* Problem to solve
Give the data below again exactly, and drop each picture from it.

* Input material
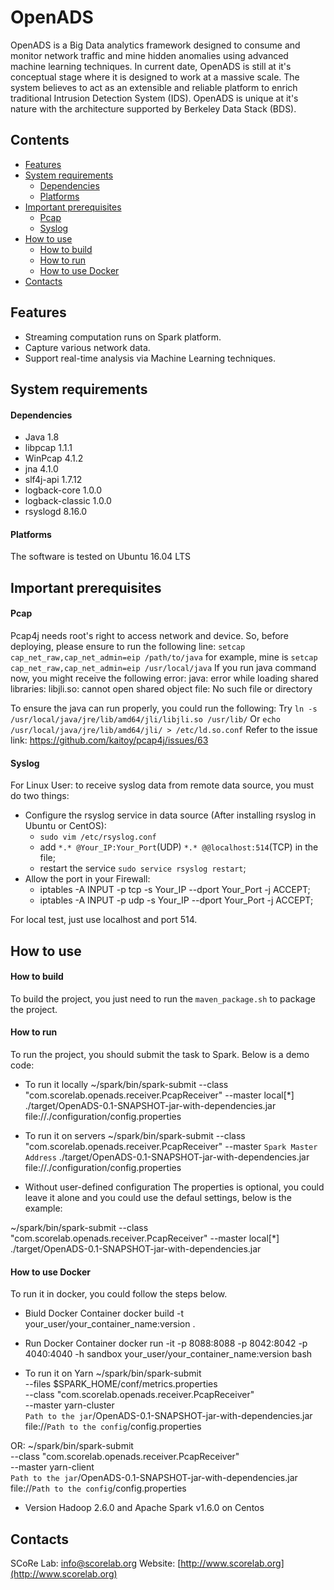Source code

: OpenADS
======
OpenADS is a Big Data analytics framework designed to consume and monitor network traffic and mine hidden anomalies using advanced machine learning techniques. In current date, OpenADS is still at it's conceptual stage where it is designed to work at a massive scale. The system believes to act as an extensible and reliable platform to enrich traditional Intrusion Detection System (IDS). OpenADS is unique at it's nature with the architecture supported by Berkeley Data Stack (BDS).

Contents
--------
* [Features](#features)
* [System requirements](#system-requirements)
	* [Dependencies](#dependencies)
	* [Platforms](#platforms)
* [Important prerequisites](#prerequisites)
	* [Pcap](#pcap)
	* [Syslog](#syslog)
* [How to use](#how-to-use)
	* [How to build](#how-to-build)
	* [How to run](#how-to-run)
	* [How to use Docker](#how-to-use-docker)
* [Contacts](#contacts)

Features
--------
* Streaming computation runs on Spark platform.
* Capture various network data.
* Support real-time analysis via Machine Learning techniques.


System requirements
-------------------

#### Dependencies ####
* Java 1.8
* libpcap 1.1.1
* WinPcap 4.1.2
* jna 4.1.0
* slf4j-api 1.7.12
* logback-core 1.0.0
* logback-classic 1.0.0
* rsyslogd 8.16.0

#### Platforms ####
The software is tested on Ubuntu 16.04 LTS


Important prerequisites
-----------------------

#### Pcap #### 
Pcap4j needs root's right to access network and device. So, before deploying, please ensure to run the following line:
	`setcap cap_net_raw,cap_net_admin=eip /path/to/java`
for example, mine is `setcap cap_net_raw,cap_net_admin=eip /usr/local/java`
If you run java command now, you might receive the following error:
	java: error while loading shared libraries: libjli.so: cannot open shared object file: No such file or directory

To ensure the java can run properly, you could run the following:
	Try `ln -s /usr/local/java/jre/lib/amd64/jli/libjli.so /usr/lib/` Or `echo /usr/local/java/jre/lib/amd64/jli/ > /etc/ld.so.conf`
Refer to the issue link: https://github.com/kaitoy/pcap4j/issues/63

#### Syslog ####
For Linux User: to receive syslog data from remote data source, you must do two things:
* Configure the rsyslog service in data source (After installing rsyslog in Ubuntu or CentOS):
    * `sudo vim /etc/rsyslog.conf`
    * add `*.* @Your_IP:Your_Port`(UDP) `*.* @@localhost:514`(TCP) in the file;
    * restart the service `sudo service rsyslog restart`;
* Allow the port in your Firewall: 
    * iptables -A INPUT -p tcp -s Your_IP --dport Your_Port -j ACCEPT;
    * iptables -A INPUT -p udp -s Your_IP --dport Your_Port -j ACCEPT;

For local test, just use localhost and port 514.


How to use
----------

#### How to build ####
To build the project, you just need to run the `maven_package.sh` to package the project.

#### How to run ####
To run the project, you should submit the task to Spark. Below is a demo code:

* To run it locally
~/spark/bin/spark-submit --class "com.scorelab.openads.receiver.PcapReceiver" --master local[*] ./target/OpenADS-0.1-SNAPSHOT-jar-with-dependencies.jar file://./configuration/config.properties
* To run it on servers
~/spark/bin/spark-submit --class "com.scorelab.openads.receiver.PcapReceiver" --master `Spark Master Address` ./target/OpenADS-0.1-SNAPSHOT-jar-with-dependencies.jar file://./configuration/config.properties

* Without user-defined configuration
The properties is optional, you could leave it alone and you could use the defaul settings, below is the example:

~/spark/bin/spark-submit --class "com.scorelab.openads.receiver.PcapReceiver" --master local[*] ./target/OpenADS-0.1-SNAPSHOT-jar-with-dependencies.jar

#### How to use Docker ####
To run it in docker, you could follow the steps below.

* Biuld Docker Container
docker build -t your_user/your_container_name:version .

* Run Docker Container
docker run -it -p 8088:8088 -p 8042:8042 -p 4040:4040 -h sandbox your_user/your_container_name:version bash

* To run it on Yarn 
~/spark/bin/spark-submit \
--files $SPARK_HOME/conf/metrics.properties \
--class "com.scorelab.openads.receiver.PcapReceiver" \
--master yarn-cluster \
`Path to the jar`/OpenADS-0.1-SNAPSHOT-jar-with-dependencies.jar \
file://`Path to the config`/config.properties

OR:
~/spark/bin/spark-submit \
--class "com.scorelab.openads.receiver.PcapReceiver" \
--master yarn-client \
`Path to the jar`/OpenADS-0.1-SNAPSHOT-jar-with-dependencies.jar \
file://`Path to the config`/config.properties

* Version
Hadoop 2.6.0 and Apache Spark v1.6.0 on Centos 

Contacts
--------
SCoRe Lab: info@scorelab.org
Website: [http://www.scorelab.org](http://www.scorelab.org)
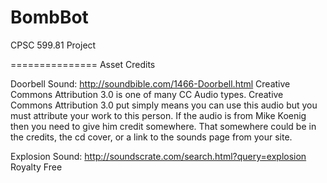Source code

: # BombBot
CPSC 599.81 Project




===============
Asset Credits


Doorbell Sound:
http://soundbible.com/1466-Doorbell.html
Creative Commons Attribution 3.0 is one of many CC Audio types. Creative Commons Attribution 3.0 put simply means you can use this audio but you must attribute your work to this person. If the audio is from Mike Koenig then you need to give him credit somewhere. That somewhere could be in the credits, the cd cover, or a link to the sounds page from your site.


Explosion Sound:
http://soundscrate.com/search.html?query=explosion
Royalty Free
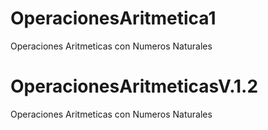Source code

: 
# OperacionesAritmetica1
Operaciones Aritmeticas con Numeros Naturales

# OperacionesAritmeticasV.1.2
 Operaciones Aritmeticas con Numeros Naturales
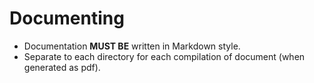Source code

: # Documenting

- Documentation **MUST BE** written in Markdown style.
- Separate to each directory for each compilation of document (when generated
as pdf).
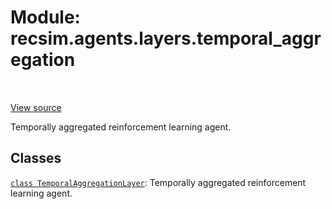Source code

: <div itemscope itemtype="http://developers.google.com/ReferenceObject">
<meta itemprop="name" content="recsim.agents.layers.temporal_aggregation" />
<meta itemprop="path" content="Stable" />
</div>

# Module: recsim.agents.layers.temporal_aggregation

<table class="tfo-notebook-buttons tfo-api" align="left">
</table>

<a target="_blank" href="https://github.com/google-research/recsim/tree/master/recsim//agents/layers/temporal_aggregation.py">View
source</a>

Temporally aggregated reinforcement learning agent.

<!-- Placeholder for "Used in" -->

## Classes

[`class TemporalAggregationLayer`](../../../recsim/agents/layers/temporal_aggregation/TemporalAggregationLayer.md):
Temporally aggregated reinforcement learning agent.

* Solved exercise
Source code

: OpenADS
======
OpenADS is a Big Data analytics framework designed to consume and monitor network traffic and mine hidden anomalies using advanced machine learning techniques. In current date, OpenADS is still at it's conceptual stage where it is designed to work at a massive scale. The system believes to act as an extensible and reliable platform to enrich traditional Intrusion Detection System (IDS). OpenADS is unique at it's nature with the architecture supported by Berkeley Data Stack (BDS).

Contents
--------
* [Features](#features)
* [System requirements](#system-requirements)
	* [Dependencies](#dependencies)
	* [Platforms](#platforms)
* [Important prerequisites](#prerequisites)
	* [Pcap](#pcap)
	* [Syslog](#syslog)
* [How to use](#how-to-use)
	* [How to build](#how-to-build)
	* [How to run](#how-to-run)
	* [How to use Docker](#how-to-use-docker)
* [Contacts](#contacts)

Features
--------
* Streaming computation runs on Spark platform.
* Capture various network data.
* Support real-time analysis via Machine Learning techniques.


System requirements
-------------------

#### Dependencies ####
* Java 1.8
* libpcap 1.1.1
* WinPcap 4.1.2
* jna 4.1.0
* slf4j-api 1.7.12
* logback-core 1.0.0
* logback-classic 1.0.0
* rsyslogd 8.16.0

#### Platforms ####
The software is tested on Ubuntu 16.04 LTS


Important prerequisites
-----------------------

#### Pcap #### 
Pcap4j needs root's right to access network and device. So, before deploying, please ensure to run the following line:
	`setcap cap_net_raw,cap_net_admin=eip /path/to/java`
for example, mine is `setcap cap_net_raw,cap_net_admin=eip /usr/local/java`
If you run java command now, you might receive the following error:
	java: error while loading shared libraries: libjli.so: cannot open shared object file: No such file or directory

To ensure the java can run properly, you could run the following:
	Try `ln -s /usr/local/java/jre/lib/amd64/jli/libjli.so /usr/lib/` Or `echo /usr/local/java/jre/lib/amd64/jli/ > /etc/ld.so.conf`
Refer to the issue link: https://github.com/kaitoy/pcap4j/issues/63

#### Syslog ####
For Linux User: to receive syslog data from remote data source, you must do two things:
* Configure the rsyslog service in data source (After installing rsyslog in Ubuntu or CentOS):
    * `sudo vim /etc/rsyslog.conf`
    * add `*.* @Your_IP:Your_Port`(UDP) `*.* @@localhost:514`(TCP) in the file;
    * restart the service `sudo service rsyslog restart`;
* Allow the port in your Firewall: 
    * iptables -A INPUT -p tcp -s Your_IP --dport Your_Port -j ACCEPT;
    * iptables -A INPUT -p udp -s Your_IP --dport Your_Port -j ACCEPT;

For local test, just use localhost and port 514.


How to use
----------

#### How to build ####
To build the project, you just need to run the `maven_package.sh` to package the project.

#### How to run ####
To run the project, you should submit the task to Spark. Below is a demo code:

* To run it locally
~/spark/bin/spark-submit --class "com.scorelab.openads.receiver.PcapReceiver" --master local[*] ./target/OpenADS-0.1-SNAPSHOT-jar-with-dependencies.jar file://./configuration/config.properties
* To run it on servers
~/spark/bin/spark-submit --class "com.scorelab.openads.receiver.PcapReceiver" --master `Spark Master Address` ./target/OpenADS-0.1-SNAPSHOT-jar-with-dependencies.jar file://./configuration/config.properties

* Without user-defined configuration
The properties is optional, you could leave it alone and you could use the defaul settings, below is the example:

~/spark/bin/spark-submit --class "com.scorelab.openads.receiver.PcapReceiver" --master local[*] ./target/OpenADS-0.1-SNAPSHOT-jar-with-dependencies.jar

#### How to use Docker ####
To run it in docker, you could follow the steps below.

* Biuld Docker Container
docker build -t your_user/your_container_name:version .

* Run Docker Container
docker run -it -p 8088:8088 -p 8042:8042 -p 4040:4040 -h sandbox your_user/your_container_name:version bash

* To run it on Yarn 
~/spark/bin/spark-submit \
--files $SPARK_HOME/conf/metrics.properties \
--class "com.scorelab.openads.receiver.PcapReceiver" \
--master yarn-cluster \
`Path to the jar`/OpenADS-0.1-SNAPSHOT-jar-with-dependencies.jar \
file://`Path to the config`/config.properties

OR:
~/spark/bin/spark-submit \
--class "com.scorelab.openads.receiver.PcapReceiver" \
--master yarn-client \
`Path to the jar`/OpenADS-0.1-SNAPSHOT-jar-with-dependencies.jar \
file://`Path to the config`/config.properties

* Version
Hadoop 2.6.0 and Apache Spark v1.6.0 on Centos 

Contacts
--------
SCoRe Lab: info@scorelab.org
Website: [http://www.scorelab.org](http://www.scorelab.org)
Source code

: # BombBot
CPSC 599.81 Project




===============
Asset Credits


Doorbell Sound:
http://soundbible.com/1466-Doorbell.html
Creative Commons Attribution 3.0 is one of many CC Audio types. Creative Commons Attribution 3.0 put simply means you can use this audio but you must attribute your work to this person. If the audio is from Mike Koenig then you need to give him credit somewhere. That somewhere could be in the credits, the cd cover, or a link to the sounds page from your site.


Explosion Sound:
http://soundscrate.com/search.html?query=explosion
Royalty Free
Source code

: 
# OperacionesAritmetica1
Operaciones Aritmeticas con Numeros Naturales

# OperacionesAritmeticasV.1.2
 Operaciones Aritmeticas con Numeros Naturales
Source code

: # Documenting

- Documentation **MUST BE** written in Markdown style.
- Separate to each directory for each compilation of document (when generated
as pdf).
Source code

: <div itemscope itemtype="http://developers.google.com/ReferenceObject">
<meta itemprop="name" content="recsim.agents.layers.temporal_aggregation" />
<meta itemprop="path" content="Stable" />
</div>

# Module: recsim.agents.layers.temporal_aggregation

<table class="tfo-notebook-buttons tfo-api" align="left">
</table>

<a target="_blank" href="https://github.com/google-research/recsim/tree/master/recsim//agents/layers/temporal_aggregation.py">View
source</a>

Temporally aggregated reinforcement learning agent.

<!-- Placeholder for "Used in" -->

## Classes

[`class TemporalAggregationLayer`](../../../recsim/agents/layers/temporal_aggregation/TemporalAggregationLayer.md):
Temporally aggregated reinforcement learning agent.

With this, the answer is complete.